Talk about pure BS as it pertains to his statement.
While this is all pretty irrelevant to the larger picture I'm still confused about it. Here's what you said:
I just missed the grandfather clause in MN and I know what the age was and was not for myself when I was 17 going on 18 and beyond. If I had been asked, "What was the drinking age when you were 17" I'd have said without hesitation, "21 and I just missed being grand-fathered in for 18" because I've actually had that conversation more than once. There is no reason whatsoever for him to have said it was 18 (while knowing for him it was not) other than to try and minimize it. Just stop.
I don't get it because I'm pretty sure the drinking age in MN was 19 from the mid 70's until the mid 80's when it was raised to 21. Those 19 by the day it went to 21 were grandfathered in.
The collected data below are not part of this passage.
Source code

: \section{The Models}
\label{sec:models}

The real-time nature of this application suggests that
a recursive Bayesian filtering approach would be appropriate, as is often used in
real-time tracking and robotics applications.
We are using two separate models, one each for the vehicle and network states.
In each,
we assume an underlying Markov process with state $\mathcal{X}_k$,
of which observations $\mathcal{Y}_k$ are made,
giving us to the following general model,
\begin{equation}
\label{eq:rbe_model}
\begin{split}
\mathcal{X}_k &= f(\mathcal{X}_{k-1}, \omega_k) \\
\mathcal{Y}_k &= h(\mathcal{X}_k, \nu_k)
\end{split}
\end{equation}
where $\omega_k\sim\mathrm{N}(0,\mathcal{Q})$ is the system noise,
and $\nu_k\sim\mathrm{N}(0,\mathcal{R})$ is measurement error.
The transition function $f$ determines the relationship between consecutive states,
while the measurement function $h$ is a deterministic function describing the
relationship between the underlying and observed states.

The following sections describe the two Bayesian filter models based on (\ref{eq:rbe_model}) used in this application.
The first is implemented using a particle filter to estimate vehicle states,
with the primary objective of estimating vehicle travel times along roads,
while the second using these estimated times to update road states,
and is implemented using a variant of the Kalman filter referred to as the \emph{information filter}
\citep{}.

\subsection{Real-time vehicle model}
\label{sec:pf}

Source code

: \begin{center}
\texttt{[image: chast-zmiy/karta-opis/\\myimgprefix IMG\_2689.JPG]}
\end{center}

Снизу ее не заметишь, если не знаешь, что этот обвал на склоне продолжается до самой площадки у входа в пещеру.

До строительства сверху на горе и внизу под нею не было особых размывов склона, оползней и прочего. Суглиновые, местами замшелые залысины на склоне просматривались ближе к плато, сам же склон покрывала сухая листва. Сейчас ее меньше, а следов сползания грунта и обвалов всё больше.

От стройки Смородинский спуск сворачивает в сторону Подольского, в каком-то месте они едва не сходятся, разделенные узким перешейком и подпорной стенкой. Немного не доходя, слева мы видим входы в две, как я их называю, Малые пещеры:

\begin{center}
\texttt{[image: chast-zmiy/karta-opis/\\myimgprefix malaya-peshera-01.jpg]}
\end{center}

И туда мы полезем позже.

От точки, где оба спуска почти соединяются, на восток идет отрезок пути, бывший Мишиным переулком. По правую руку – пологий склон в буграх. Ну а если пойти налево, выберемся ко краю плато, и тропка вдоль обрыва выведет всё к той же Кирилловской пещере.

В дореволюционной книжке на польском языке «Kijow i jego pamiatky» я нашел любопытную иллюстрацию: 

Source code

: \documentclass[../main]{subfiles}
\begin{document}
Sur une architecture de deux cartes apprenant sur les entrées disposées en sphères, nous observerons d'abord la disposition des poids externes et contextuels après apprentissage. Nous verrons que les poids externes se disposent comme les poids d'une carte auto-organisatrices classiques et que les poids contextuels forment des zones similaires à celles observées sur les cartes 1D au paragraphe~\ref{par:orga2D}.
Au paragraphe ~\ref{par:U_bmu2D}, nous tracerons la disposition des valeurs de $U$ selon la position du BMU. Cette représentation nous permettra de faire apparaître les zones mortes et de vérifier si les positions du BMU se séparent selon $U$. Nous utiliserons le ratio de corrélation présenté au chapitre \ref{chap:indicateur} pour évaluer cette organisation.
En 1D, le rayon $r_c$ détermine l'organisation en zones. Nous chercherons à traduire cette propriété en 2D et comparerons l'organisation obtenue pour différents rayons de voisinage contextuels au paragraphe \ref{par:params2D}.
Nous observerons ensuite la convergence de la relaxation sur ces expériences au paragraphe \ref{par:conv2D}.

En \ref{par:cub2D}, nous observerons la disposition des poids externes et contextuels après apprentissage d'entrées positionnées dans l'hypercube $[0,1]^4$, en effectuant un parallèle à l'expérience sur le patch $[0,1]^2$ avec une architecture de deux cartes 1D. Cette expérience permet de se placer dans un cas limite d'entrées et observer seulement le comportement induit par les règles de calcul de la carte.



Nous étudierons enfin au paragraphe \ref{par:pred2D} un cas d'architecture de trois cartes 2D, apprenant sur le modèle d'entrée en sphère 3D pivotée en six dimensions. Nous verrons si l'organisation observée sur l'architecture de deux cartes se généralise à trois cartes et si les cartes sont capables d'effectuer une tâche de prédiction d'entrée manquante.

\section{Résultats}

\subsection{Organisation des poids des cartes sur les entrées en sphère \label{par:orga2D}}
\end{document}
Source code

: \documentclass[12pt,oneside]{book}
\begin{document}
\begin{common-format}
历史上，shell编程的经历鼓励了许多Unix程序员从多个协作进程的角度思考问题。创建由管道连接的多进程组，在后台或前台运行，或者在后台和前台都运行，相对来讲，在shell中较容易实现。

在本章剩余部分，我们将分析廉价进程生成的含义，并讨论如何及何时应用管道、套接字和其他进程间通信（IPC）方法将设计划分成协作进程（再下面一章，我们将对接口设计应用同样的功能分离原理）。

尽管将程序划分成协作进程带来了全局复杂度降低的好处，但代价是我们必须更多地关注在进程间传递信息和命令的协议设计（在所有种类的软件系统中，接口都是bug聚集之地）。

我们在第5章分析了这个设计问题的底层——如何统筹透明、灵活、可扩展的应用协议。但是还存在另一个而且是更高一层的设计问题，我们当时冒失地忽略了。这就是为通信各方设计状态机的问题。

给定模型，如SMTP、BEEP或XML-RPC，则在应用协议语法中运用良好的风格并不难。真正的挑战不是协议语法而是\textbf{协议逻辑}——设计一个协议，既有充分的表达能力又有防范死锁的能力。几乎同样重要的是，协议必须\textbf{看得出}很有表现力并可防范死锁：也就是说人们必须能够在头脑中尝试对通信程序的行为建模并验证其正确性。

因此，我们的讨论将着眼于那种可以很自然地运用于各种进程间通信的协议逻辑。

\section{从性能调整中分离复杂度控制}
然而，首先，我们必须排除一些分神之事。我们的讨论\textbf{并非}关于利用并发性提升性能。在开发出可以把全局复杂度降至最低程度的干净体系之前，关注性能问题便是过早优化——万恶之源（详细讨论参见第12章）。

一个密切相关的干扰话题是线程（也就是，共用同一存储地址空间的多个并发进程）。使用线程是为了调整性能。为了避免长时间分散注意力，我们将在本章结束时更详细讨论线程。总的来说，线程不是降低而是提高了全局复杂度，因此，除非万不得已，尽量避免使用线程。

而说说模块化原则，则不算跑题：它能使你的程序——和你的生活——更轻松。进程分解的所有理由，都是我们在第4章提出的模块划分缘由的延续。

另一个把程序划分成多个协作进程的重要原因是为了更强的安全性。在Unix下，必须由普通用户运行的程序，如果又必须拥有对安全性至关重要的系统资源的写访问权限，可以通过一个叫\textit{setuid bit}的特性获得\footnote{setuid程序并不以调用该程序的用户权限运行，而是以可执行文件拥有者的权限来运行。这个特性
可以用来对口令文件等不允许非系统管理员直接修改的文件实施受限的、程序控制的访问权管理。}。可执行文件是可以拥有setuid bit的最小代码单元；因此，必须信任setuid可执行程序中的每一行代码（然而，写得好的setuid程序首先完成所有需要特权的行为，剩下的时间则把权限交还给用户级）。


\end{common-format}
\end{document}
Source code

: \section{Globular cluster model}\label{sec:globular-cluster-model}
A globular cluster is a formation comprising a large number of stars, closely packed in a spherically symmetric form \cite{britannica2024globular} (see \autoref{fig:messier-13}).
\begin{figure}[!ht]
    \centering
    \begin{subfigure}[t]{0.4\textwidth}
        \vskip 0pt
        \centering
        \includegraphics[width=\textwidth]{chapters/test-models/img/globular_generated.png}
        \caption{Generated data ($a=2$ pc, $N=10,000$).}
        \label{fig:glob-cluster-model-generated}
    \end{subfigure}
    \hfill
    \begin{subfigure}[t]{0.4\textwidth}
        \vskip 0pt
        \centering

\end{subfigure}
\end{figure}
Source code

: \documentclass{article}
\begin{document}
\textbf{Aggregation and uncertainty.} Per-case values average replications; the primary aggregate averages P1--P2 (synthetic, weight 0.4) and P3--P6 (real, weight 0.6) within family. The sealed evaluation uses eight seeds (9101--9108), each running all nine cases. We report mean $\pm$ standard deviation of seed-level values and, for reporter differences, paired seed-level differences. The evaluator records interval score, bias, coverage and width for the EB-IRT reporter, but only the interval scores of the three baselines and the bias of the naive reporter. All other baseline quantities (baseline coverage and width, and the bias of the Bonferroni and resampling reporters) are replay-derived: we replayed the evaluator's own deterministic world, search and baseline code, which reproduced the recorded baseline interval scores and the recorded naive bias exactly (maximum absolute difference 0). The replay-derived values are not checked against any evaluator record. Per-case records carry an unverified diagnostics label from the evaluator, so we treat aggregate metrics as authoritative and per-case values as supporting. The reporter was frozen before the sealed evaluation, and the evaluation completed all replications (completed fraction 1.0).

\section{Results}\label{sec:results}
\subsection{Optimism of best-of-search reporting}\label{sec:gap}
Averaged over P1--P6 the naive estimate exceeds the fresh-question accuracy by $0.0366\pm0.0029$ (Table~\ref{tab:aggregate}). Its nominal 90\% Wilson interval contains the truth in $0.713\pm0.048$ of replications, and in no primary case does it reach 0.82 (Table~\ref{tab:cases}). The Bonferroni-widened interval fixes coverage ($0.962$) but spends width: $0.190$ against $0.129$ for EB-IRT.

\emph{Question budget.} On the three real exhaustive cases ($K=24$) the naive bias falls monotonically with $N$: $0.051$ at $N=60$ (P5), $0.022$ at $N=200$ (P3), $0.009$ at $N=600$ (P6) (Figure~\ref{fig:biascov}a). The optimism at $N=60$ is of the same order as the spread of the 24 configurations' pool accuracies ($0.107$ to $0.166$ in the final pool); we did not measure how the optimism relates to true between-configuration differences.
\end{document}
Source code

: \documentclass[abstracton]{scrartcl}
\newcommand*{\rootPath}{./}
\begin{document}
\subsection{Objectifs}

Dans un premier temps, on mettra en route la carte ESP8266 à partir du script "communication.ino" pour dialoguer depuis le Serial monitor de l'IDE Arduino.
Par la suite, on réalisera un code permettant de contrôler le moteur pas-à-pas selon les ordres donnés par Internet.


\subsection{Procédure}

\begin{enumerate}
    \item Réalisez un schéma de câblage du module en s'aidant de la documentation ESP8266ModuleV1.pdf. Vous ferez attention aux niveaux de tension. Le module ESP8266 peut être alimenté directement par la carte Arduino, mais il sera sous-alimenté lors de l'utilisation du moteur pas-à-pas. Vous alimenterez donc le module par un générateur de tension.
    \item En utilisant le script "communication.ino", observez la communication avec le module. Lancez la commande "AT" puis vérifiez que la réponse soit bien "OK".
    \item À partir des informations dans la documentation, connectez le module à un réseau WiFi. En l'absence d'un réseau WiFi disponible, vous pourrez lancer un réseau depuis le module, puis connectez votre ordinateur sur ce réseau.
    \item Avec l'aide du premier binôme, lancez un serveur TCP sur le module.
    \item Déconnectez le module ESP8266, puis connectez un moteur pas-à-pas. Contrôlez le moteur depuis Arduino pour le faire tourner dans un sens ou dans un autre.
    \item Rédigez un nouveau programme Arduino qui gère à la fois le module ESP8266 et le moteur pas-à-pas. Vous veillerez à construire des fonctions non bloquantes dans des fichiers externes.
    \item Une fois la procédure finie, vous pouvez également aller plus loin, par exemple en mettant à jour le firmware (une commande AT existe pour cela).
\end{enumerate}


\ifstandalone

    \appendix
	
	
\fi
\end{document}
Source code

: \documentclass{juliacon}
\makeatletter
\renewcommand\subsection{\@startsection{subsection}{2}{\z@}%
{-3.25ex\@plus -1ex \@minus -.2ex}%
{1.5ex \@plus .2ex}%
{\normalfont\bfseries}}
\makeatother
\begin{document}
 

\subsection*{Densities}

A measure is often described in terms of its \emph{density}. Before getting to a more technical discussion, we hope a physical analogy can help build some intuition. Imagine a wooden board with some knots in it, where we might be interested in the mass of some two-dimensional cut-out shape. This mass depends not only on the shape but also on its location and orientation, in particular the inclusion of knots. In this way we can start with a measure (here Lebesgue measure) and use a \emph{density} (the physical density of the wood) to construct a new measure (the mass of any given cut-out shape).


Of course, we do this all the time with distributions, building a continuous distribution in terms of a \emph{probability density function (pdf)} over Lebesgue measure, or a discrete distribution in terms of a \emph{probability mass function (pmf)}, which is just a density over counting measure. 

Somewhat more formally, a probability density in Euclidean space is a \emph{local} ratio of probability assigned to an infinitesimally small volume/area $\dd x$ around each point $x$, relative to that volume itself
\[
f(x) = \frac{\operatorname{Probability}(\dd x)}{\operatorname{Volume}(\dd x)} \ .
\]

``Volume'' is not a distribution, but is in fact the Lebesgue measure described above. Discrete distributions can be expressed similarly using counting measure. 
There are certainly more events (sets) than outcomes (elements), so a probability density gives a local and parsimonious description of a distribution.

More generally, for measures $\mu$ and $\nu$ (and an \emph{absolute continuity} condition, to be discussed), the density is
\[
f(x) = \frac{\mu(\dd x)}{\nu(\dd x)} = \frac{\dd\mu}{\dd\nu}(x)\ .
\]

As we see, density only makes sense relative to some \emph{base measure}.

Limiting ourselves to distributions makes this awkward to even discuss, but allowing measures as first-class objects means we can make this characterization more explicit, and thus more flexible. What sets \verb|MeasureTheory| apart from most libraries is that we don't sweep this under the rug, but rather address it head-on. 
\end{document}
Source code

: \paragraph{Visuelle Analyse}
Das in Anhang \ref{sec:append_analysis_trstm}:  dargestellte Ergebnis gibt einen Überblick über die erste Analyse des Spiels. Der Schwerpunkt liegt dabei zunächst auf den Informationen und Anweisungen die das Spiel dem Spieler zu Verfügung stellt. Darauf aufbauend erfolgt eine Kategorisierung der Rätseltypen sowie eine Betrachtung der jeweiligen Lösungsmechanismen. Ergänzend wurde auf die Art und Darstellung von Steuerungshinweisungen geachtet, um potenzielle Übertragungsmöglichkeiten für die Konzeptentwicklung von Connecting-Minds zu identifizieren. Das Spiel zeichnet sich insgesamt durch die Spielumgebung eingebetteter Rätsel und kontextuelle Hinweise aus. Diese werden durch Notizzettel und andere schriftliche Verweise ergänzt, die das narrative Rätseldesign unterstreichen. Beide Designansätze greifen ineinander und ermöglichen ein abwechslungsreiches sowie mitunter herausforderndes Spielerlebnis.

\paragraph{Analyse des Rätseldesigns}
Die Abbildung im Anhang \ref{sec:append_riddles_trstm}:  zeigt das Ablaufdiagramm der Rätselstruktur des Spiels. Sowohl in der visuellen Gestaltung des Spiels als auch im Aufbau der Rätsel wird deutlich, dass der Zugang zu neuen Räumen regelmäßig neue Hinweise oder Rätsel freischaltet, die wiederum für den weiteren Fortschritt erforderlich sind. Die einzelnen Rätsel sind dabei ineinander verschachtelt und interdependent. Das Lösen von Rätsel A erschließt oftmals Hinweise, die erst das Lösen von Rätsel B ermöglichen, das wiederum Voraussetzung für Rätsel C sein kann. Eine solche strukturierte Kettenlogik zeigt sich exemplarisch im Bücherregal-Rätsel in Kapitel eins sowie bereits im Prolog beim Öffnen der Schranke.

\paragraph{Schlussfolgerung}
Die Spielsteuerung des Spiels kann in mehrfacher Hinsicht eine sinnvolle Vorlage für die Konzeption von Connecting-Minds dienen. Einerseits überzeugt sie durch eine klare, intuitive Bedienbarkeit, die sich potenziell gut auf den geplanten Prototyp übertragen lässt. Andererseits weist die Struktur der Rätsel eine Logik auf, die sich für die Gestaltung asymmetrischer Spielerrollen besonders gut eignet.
This fact obviously doesn't jive with what you are saying about missing being grandfathered for 18. Either you missed being grandfathered at 18 when it went to 19, in which case the drinking age was 18 or 19, not 21 while you were in HS, or you missed being grandfathered for 21, in which case you were just turning 19, (presumably) weren't in HS, have no experience with alcohol ever being legal for HS students, and the drinking age was still in fact 19 when you were in HS. So in no case that I can see, despite you having had the conversation frequently, could the drinking age have been 21 when you were in HS. Were you just drunk when these conversations took place?
My experience was that 18 was the drinking age, which is a huge difference from 19 or 21. HS Seniors of age could buy alcohol legally. They'd go out for lunch and beers and come back to school, They would meet at bars after school, and they would buy the alcohol for the parties. People are shocked now, but my HS paid for all the kegs at Senior Baccalaureate where parents, teachers, and students all got plowed together on the school's dime. It was a completely different world and culture as it pertains to HS students and drinking than it became even just a few years later. Since my experience is similar to Kavanaugh's, at least through his junior year in MD, and given that 18 year olds could still legally buy alcohol just 4 miles from campus in DC his senior year, I really have no problem with what he said about the drinking age and would say the same thing myself. As irrelevant as it is.